The first major battle for President Trump’s prized Space Force is being waged here on Earth, as three states each with its own convincing case to make to be the epicenter of the U.S. aerospace industry compete for a key component of the military’s 21st-century space initiative.
Pride, branding and a lot of add-on business development are at stake.
Alabama, California and Colorado are the three finalists to host U.S. Space Command, a unified hub similar to U.S. Central Command or U.S. Cyber Command, which will oversee and coordinate all aspects of Pentagon space policy. The establishment of Space Command is a key step in the process of standing up Mr. Trump’s full Space Force, which in time would become the sixth branch of the armed forces.
A new military branch requires congressional approval, and the idea remains caught in legislative limbo on Capitol Hill. Still, Pentagon officials say U.S. Space Command can be organized relatively quickly and easily.
Once selected, the home of Space Command will become the center for all military space-related programs, which are currently spread across various areas of the military.
“Today, we need a command and a commander that spends 100% of their time focused on space,” acting Defense Secretary Patrick M. Shanahan said earlier this month.
As Space Command comes to fruition, the host state can expect tens of millions of dollars in economic investment and bragging rights as one of the country’s leading technological hot spots. Regional officials say the selection will cement the winner as the unquestioned leader of the military-aerospace nexus.
The Defense Department this month announced the three states being considered for the post. Criteria include cost, location, quality internet connections, existing military facilities, access to airfields, and office space and parking to handle a 1,450-member workforce. The list was first reported by CNN.
Specifically, the Pentagon reportedly is considering six bases four in Colorado, one in California and one in Alabama as Space Command headquarters.
In interviews with The Washington Times, economic and aerospace officials from each of the three states talked about their public and private sales pitches to the Trump administration.
Each state stresses that it already has a deep relationship with top military contractors such as Boeing and Lockheed Martin, which are expected to play key roles in developing the technology for military space initiatives.

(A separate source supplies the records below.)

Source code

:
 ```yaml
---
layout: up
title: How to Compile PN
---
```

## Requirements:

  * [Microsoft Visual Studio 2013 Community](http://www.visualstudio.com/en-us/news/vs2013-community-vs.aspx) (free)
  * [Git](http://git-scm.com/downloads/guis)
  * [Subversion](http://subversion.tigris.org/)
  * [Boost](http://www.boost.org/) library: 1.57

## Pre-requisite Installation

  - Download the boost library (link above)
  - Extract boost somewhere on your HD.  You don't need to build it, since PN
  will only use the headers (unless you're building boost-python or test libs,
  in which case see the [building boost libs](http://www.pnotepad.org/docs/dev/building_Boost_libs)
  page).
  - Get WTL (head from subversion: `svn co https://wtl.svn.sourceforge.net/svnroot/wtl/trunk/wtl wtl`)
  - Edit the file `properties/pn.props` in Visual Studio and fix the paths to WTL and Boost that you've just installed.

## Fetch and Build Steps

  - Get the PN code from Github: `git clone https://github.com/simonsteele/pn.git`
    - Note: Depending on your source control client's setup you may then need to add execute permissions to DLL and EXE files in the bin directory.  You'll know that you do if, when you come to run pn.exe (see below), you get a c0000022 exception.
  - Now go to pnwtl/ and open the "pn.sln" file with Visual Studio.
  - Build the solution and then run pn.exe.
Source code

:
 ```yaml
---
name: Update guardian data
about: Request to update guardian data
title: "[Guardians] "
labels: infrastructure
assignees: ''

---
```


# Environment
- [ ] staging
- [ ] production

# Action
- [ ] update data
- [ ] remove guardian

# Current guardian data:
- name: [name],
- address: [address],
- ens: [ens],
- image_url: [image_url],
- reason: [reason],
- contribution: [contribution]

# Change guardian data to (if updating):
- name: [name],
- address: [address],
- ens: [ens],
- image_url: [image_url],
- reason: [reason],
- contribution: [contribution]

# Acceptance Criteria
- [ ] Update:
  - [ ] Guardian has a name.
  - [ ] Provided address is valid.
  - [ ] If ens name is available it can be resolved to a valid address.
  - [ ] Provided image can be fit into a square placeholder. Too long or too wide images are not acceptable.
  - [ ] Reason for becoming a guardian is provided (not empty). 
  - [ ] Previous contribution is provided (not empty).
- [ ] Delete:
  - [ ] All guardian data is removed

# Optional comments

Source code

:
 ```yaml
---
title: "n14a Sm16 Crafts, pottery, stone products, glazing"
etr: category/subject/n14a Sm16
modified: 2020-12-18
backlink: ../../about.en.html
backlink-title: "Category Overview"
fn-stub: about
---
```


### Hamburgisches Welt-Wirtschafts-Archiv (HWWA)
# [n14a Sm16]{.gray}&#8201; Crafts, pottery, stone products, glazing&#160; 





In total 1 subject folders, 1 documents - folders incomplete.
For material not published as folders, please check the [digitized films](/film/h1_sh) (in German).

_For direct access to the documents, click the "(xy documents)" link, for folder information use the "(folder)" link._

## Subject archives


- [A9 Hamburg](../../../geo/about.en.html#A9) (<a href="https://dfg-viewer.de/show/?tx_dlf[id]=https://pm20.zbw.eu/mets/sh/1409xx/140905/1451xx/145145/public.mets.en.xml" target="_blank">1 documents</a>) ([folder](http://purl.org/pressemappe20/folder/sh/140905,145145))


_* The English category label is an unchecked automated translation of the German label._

“The city and the community, and really the state as a whole, we’re doing everything we can to let the DoD know that our entire community, really our entire state, is behind this,” said Reggie Ash, chief of defense economic development at the Colorado Springs Chamber of Commerce.
“Our infrastructure is largely in place,” he said. “In all aspects of infrastructure and community, Colorado Springs is ready to support this new command.”
Indeed, Colorado seems to be the early favorite. Air Force Space Command, which is responsible for much of the military’s space efforts, has headquarters at Colorado’s Peterson Air Force Base. The state’s Buckley Air Force Base, Cheyenne Mountain Air Force Station and Schriever Air Force Base also are under consideration.
Officials in California argue that their state offers the ideal location. Economic leaders there note a strong relationship with the aerospace industry and the state’s transformation over the past decade into the nation’s leader in robotics, automation and next-generation vehicles.
“We’ve been watching this ever since it was announced there might be a Space Force because we have such a rich history in space systems in Southern California,” said Judy Kruger, director of aerospace and defense at the Los Angeles County Economic Development Corps.
She also pointed to California’s world-class academic institutions, its status as a technology hub and the Air Force’s Space and Missile Systems Center in Los Angeles. Vandenberg Air Force Base in Santa Barbara County is on the Defense Department’s short list.
“It only makes sense to have some or all of Space Force Command here in Southern California,” Ms. Kruger said. “We’re so far ahead of the game in all of those areas.”
Alabama is promoting the Army’s Redstone Arsenal, a sprawling research and development center just outside Huntsville. The city is also home to NASA’s Marshall Space Flight Center.
“The synergy that exists with the space assets would be the leading reason” for Space Command to be housed in Alabama, said Michael Ward, senior vice president of government and public affairs at the Huntsville-Madison County Chamber of Commerce. “The exceptional quality of life that exists in this region that has resulted in other significant consolidation of activities here would continue to be a natural draw for those Space Force or other such commands.”
Mr. Ward said his county has “been able to do it before and there’s every reason to expect that we could do it again as well as we’ve done it previously.”
Sen. Cory Gardner, Colorado Republican, gave a behind-the-scenes peek at the lobbying underway by telling the Colorado Springs business group last week that he had put in a pitch with President Trump, Vice President Mike Pence and Mr. Shanahan to pick a site in his state. He called the decision a “no-brainer,” The Denver Post reported last week.
Mr. Gardner said Gov. Jared Polis, a Democrat, and lawmakers from both parties are working together to improve the state’s chances of winning the Space Command, though he acknowledged that weighty rivals from the other states on the list are likely doing the same.
“I would never underestimate Richard Shelby,” the Alabama Republican who chairs the Senate Appropriations Committee, Mr. Gardner told the chamber of commerce gathering.